Excerpts from CNBC-TV18's exclusive interview with SP Tulsian and M Manickam:
Q: A question on demand-supply scenario on account of this increase in ethanol blending. The government has mandated about 10% by October 2008, 20% ethanol blending by about 2011, sugar supplies are expected to come under pressure in 2009. Are you going to see a major demand-supply mismatch in cane production now on account of this ethanol demand?
Tulsian: Definitely. Just a quick recap - 2007-08 the season, which will end this September, will have sugar production of about 26 million tonne. That will give ethanol production of about maybe 250 crore litre. Since we have about 80 crore litre of ethanol required for industrial purposes, 90 crore litre required for potable - for drinking purposes, so this season we have 80 crore litre of ethanol available for blending with petrol. The annual consumption of petrol in the country is about 1,600 crore litre, 5% of that is required of about 80 crore. That means 80 crore surplus of ethanol for this season will take care probably of my blending of 5% in petrol.

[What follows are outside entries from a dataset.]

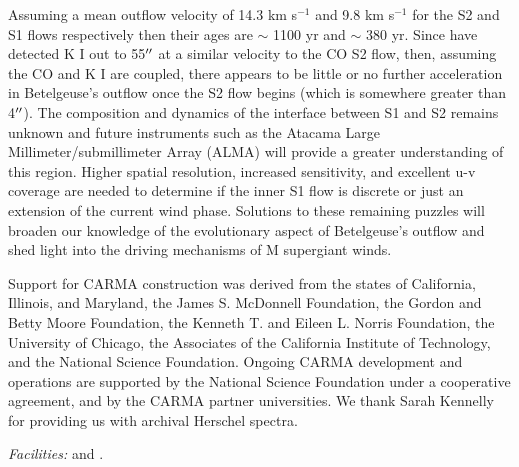 \documentclass[iop]{emulateapj}
\begin{document}
Assuming a mean outflow velocity of 14.3 km s${}^{-1}$ and 9.8 km s${}^{-1}$ for the S2 and S1 flows respectively then their ages are $\sim$ 1100 yr and $\sim$ 380 yr. Since \cite{2002A&A...386.1009P} have detected K I out to 55$\mbox{$^{\prime\prime}$}$ at a similar velocity to the CO S2 flow, then, assuming the CO and K I are coupled, there appears to be little or no further acceleration in Betelgeuse's outflow once the S2 flow begins (which is somewhere greater than 4$\mbox{$^{\prime\prime}$}$). The composition and dynamics of the interface between S1 and S2 remains unknown and future instruments such as the Atacama Large Millimeter/submillimeter Array (ALMA) will provide a greater understanding of this region. Higher spatial resolution, increased sensitivity, and excellent u-v coverage are needed to determine if the inner S1 flow is discrete or just an extension of the current wind phase. Solutions to these remaining puzzles will broaden our knowledge of the evolutionary aspect of Betelgeuse's outflow and shed light into the driving mechanisms of M supergiant winds.

\acknowledgments

Support for CARMA construction was derived from the states of California, Illinois, and Maryland, the James S. McDonnell Foundation, the Gordon and Betty Moore Foundation, the Kenneth T. and Eileen L. Norris Foundation, the University of Chicago, the Associates of the California Institute of Technology, and the National Science Foundation. Ongoing CARMA development and operations are supported by the National Science Foundation under a cooperative agreement, and by the CARMA partner universities. We thank Sarah Kennelly for providing us with archival Herschel spectra.

{\it Facilities:}  and .


\end{document}
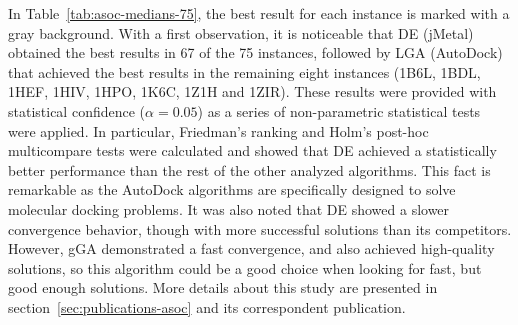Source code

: In Table~\ref{tab:asoc-medians-75}, the best result for each instance is marked with a gray background. With a first observation, it is noticeable that DE (jMetal) obtained the best results in 67 of the 75 instances, followed by LGA (AutoDock) that achieved the best results in the remaining eight instances (1B6L, 1BDL, 1HEF, 1HIV, 1HPO, 1K6C, 1Z1H and 1ZIR). These results were provided with statistical confidence ($\alpha = 0.05$) as a series of non-parametric statistical tests were applied. In particular, Friedman's ranking and Holm's post-hoc multicompare tests were calculated and showed that DE achieved a statistically better performance than the rest of the other analyzed algorithms. This fact is remarkable as the AutoDock algorithms are specifically designed to solve molecular docking problems.
It was also noted that DE showed a slower convergence behavior, though with more successful solutions than its competitors. However, gGA demonstrated a fast convergence, and also achieved high-quality solutions, so this algorithm could be a good choice when looking for fast, but good enough solutions. More details about this study are presented in section~\ref{sec:publications-asoc} and its correspondent publication.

But season of 2008-09 is estimated to have a sugar production of 21 million tonne. That will give a production of about 200 crore litre of ethanol, which will definitely not be sufficient even to meet the 5% blending norm because no one can sacrifice for the industrial and drinking category that will be requiring about 170 crore litre. What we will be left with is 30-40 crore litre while 5% blending alone will require about 80 crore litre.
So suppose if I go for 10% blending, which is contemplated by the government from October 2008, that will require about 150 crore litre of ethanol. Where do you have that kind of ethanol because farmers have been moving away from sugarcane crop to other crop as sugarcane is a one-year crop, while they are moving to other crop, which can have two crops in a year. In fact there is a strong mismatch. You will not be having matching sugarcane production, which even will be sufficient for you to go for 5% blending from October 2008.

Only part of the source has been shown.